WHAT THE EXERCISE ASKS:
The answer must consist of each line below that holds the word "cloud", copied as it stands.

RECORDS SHOWN:
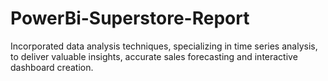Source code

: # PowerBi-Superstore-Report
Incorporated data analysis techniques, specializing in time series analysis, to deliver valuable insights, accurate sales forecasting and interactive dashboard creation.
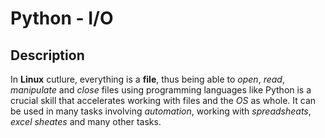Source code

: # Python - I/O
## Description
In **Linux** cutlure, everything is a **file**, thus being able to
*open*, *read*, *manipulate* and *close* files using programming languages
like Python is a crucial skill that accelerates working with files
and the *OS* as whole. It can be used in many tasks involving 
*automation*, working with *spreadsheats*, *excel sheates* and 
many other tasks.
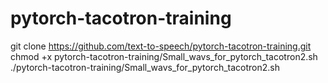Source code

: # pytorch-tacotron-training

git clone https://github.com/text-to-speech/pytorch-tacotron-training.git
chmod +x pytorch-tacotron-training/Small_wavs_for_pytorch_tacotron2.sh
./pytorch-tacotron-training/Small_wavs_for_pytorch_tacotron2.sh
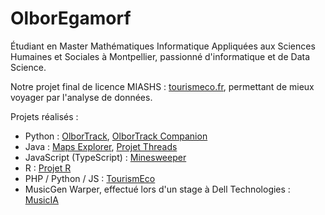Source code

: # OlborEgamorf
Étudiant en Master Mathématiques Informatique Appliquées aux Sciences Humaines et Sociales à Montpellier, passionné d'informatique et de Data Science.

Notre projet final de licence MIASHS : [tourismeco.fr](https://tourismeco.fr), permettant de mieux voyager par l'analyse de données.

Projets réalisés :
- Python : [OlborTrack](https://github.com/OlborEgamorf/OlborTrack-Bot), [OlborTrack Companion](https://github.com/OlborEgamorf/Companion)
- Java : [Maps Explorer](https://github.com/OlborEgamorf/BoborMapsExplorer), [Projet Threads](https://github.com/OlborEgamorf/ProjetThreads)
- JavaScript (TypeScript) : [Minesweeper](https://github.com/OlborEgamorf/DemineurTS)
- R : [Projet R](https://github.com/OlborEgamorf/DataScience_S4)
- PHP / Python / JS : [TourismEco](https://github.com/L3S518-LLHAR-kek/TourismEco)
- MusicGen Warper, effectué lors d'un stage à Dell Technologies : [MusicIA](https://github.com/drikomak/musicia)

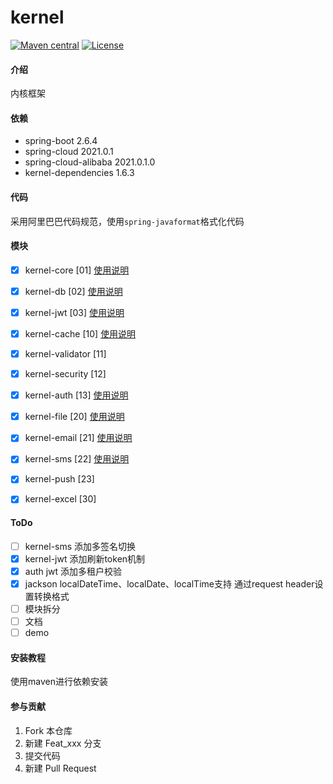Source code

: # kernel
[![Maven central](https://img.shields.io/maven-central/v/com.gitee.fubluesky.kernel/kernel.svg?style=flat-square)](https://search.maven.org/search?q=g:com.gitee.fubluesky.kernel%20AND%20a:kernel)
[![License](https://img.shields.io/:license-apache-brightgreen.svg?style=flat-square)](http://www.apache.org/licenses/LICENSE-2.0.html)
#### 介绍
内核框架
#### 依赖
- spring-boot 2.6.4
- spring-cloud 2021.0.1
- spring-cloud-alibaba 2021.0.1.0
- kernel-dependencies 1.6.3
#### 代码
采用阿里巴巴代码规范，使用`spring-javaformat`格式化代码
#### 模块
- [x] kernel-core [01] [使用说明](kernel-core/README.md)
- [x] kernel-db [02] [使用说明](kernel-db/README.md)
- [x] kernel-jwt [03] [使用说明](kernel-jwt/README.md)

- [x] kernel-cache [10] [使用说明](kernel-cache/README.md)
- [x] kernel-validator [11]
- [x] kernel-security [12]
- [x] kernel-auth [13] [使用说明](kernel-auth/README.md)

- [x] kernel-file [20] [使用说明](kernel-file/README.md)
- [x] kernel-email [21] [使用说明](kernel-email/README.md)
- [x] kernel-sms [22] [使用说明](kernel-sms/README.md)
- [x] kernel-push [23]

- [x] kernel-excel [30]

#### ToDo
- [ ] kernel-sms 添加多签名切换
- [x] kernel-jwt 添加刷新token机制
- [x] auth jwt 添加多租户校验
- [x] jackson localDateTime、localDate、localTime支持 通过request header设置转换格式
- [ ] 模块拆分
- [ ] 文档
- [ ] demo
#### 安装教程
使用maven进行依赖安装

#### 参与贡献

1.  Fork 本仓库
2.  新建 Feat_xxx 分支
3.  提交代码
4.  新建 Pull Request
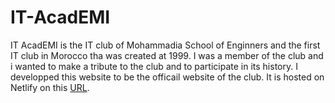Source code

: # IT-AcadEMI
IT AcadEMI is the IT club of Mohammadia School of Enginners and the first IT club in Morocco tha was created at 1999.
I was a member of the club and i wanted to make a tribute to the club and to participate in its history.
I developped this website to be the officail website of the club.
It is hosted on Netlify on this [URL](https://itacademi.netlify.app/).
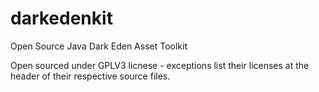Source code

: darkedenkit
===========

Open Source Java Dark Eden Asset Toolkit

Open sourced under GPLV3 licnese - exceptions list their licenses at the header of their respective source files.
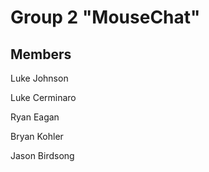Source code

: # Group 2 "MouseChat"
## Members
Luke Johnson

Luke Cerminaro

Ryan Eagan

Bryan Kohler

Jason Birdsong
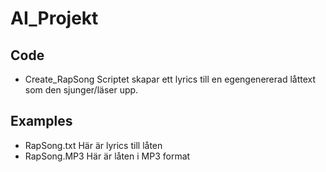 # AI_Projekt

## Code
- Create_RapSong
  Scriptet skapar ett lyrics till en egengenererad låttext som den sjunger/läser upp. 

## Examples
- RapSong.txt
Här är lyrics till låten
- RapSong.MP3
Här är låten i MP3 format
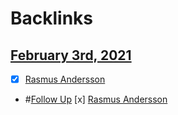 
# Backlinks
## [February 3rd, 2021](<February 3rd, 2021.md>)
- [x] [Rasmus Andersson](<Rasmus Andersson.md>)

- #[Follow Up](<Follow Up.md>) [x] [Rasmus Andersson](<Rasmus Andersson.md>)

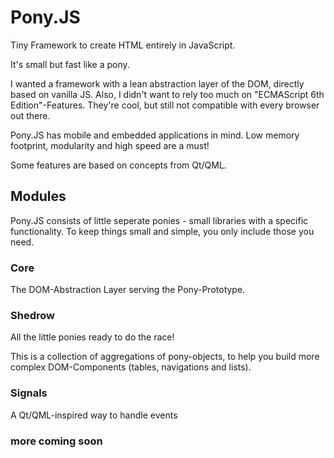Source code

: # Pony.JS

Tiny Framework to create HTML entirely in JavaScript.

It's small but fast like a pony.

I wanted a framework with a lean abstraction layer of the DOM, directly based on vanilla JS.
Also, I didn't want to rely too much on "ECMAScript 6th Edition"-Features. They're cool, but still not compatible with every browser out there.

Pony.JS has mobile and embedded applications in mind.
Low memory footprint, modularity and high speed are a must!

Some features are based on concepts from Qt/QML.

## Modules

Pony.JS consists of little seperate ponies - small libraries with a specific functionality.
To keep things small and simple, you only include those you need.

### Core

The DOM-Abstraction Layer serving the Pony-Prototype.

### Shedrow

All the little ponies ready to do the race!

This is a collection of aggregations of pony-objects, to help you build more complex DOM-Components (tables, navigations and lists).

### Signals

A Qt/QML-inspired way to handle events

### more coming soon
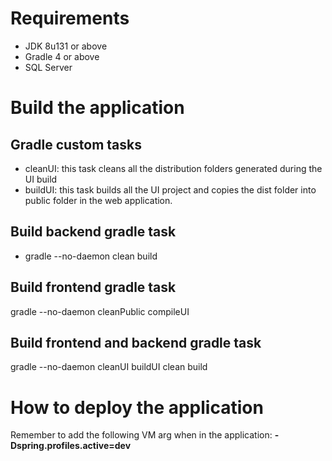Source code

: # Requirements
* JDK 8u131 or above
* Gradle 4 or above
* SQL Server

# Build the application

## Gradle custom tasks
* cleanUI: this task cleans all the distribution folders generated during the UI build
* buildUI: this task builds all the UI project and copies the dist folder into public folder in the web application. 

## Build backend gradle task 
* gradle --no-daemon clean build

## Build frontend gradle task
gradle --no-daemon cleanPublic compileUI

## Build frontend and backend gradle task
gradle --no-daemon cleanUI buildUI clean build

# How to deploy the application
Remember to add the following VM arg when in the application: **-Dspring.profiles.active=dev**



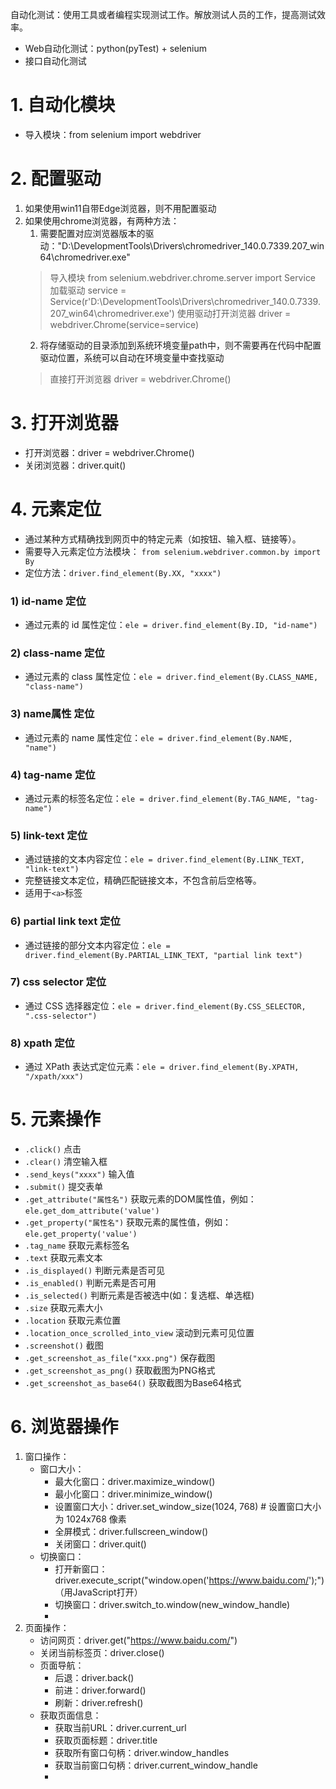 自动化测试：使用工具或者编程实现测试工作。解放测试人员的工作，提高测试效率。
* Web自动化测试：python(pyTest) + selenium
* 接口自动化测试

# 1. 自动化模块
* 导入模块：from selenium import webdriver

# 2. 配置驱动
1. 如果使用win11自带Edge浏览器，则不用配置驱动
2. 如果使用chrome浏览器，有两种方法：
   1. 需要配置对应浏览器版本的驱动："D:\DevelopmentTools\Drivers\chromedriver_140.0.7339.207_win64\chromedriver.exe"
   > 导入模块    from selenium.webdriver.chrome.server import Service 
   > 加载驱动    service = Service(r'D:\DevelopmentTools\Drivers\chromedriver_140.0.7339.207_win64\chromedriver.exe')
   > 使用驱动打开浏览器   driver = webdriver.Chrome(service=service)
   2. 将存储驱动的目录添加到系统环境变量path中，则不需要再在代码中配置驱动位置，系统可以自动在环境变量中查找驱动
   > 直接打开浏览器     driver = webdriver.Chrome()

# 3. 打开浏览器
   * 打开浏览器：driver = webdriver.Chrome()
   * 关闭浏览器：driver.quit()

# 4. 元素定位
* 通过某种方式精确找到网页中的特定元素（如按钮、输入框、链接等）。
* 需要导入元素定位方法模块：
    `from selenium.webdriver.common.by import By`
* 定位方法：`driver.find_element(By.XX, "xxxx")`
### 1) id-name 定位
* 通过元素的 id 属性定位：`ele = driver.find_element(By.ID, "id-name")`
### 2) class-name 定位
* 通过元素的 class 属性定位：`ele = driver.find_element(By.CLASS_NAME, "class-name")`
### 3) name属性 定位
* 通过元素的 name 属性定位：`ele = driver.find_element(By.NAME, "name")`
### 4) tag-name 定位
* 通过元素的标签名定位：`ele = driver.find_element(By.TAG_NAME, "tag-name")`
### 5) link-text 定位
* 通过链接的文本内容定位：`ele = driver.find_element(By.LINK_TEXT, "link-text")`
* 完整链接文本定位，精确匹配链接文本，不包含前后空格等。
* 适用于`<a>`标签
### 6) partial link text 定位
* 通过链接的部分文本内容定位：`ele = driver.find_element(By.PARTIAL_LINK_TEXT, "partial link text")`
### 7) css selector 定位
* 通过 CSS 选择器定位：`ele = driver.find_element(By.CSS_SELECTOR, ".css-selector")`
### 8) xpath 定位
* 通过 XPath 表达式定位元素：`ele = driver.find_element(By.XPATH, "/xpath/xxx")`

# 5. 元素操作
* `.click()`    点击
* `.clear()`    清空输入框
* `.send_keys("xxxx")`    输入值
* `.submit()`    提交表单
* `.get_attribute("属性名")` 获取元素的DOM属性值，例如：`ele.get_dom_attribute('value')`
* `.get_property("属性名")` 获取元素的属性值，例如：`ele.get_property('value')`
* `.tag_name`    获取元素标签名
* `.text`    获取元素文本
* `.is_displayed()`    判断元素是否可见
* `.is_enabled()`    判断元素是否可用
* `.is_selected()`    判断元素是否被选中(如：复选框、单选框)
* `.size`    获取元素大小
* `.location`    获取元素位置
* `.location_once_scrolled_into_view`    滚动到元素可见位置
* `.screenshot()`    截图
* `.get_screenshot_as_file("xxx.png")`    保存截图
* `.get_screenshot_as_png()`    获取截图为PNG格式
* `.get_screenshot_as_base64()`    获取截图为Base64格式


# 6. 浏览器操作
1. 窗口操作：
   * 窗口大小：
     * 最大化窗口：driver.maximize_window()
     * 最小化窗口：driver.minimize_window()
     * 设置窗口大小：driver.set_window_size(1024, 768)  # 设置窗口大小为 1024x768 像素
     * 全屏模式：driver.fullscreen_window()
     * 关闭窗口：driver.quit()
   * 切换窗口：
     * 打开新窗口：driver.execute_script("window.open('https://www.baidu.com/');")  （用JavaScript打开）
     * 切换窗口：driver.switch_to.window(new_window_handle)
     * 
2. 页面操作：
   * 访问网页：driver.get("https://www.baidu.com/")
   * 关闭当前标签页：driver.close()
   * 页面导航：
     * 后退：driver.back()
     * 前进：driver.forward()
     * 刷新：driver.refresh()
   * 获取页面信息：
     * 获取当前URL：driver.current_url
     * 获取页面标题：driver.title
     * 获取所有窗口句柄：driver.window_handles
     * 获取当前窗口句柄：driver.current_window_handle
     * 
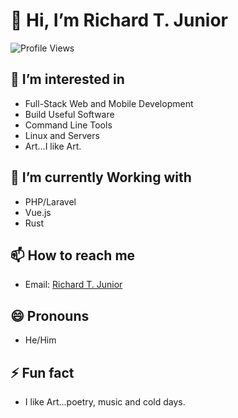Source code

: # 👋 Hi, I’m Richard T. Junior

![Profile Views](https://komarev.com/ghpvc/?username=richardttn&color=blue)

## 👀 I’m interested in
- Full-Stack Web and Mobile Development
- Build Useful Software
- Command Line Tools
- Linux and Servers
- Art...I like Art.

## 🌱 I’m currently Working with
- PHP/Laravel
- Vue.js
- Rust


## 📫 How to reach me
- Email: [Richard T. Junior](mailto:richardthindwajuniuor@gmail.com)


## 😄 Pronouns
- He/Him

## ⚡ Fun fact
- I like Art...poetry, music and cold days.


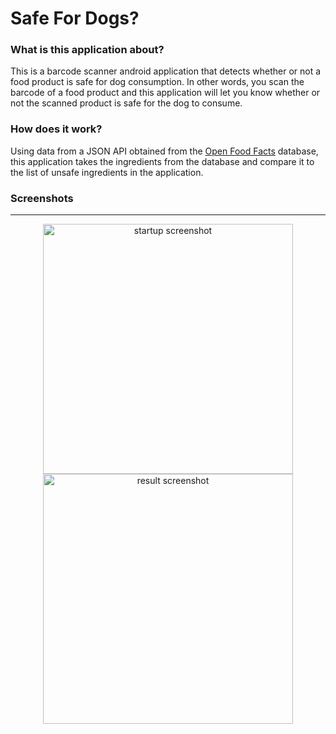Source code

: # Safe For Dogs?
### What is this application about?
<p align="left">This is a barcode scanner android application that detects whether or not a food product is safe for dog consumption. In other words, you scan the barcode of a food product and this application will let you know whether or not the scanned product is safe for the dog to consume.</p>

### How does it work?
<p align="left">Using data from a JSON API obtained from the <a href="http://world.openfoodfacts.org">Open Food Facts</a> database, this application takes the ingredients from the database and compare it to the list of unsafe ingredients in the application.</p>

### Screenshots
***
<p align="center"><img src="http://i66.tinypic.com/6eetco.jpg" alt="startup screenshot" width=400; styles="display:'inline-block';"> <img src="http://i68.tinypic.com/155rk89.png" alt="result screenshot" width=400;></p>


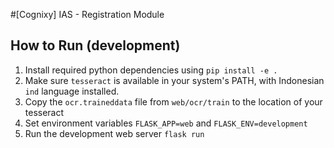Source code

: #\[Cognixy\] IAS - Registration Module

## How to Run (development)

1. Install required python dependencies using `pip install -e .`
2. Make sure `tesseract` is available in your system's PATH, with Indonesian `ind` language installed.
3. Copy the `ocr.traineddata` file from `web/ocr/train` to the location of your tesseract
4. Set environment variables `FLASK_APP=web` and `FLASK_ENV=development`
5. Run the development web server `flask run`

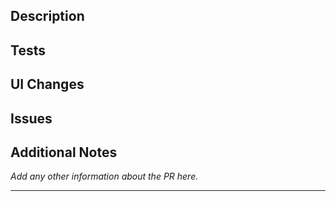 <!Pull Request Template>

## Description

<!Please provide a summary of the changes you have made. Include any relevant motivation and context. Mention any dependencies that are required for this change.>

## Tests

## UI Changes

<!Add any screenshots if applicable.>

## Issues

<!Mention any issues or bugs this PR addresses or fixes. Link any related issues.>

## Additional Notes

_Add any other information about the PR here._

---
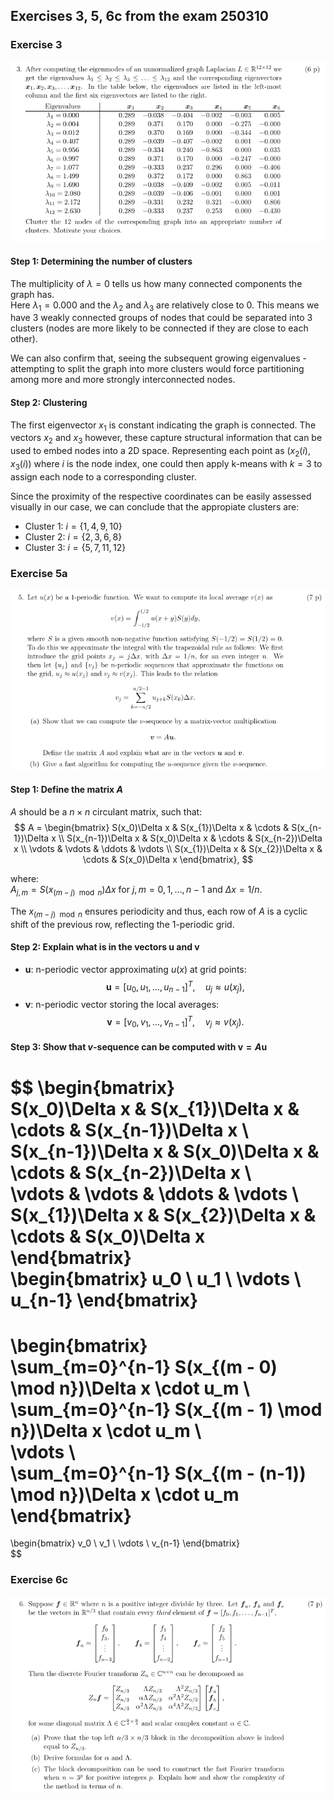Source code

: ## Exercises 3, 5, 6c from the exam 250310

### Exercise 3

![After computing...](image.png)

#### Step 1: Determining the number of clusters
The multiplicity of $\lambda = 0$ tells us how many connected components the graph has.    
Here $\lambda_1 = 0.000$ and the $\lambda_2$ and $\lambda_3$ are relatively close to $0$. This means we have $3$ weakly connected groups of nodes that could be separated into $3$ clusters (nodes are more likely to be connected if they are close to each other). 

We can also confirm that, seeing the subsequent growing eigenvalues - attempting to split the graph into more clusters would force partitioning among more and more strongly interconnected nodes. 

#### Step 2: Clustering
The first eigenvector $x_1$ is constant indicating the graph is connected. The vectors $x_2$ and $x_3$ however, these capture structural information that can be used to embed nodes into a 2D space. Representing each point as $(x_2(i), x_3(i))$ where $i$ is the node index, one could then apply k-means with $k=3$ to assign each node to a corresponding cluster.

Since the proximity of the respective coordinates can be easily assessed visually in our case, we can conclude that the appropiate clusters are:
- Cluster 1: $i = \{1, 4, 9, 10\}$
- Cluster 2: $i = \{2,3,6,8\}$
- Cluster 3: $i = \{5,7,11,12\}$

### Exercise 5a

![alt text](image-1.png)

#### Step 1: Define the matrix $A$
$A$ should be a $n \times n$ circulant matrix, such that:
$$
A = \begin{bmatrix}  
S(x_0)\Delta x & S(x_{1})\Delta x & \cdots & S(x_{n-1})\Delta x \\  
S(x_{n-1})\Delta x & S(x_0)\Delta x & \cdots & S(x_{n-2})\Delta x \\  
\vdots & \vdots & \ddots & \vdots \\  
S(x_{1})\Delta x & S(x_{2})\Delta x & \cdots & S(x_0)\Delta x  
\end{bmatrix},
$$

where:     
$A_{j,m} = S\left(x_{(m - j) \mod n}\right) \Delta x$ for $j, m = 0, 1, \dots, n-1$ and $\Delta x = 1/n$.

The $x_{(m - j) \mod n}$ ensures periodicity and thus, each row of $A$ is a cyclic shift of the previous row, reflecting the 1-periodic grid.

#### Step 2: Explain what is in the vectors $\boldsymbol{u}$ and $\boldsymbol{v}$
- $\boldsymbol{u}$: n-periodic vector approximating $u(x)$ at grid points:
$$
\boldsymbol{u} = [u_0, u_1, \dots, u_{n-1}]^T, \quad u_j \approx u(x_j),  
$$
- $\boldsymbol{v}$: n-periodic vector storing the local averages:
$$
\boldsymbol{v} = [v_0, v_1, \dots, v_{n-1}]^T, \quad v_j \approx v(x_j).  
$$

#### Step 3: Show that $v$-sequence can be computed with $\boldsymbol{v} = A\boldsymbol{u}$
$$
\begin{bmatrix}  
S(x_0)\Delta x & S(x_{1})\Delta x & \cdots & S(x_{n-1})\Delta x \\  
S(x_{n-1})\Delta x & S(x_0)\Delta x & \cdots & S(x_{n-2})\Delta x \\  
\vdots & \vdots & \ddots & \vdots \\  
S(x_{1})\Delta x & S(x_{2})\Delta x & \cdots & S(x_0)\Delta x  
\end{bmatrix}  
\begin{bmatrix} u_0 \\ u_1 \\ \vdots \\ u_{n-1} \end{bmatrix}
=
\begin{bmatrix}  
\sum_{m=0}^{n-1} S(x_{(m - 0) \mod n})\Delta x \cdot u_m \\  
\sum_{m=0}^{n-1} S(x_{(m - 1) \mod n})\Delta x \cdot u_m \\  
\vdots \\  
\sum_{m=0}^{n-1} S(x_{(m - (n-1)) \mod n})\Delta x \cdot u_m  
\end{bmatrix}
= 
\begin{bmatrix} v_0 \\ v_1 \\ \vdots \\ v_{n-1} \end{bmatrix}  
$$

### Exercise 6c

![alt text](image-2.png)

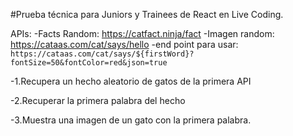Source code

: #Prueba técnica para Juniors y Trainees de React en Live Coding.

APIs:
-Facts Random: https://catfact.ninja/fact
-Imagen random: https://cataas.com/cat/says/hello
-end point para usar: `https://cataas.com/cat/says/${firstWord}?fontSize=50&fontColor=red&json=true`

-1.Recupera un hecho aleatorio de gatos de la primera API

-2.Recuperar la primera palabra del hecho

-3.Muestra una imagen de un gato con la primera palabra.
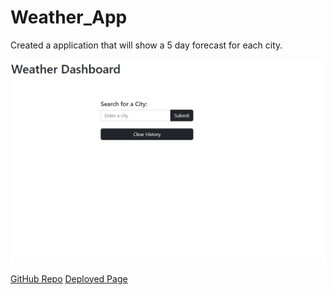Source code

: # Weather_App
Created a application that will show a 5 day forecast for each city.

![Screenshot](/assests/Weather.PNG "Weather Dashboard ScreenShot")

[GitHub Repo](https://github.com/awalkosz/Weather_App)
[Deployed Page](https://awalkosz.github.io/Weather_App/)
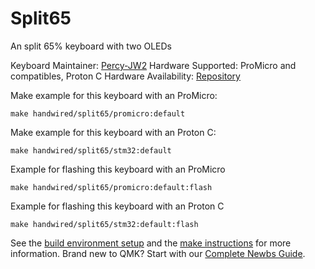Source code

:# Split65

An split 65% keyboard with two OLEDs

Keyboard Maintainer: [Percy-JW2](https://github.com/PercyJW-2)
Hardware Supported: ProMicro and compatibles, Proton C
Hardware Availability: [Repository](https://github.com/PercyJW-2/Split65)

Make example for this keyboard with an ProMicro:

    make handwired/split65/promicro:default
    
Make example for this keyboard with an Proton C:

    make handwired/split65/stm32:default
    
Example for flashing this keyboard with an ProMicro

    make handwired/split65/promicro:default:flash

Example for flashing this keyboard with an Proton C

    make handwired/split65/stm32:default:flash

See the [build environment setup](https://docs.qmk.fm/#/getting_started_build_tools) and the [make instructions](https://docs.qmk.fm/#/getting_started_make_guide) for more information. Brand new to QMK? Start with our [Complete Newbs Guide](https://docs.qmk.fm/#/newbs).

ANSWER SPACE:
- spring-cloud 2021.0.1
- spring-cloud-alibaba 2021.0.1.0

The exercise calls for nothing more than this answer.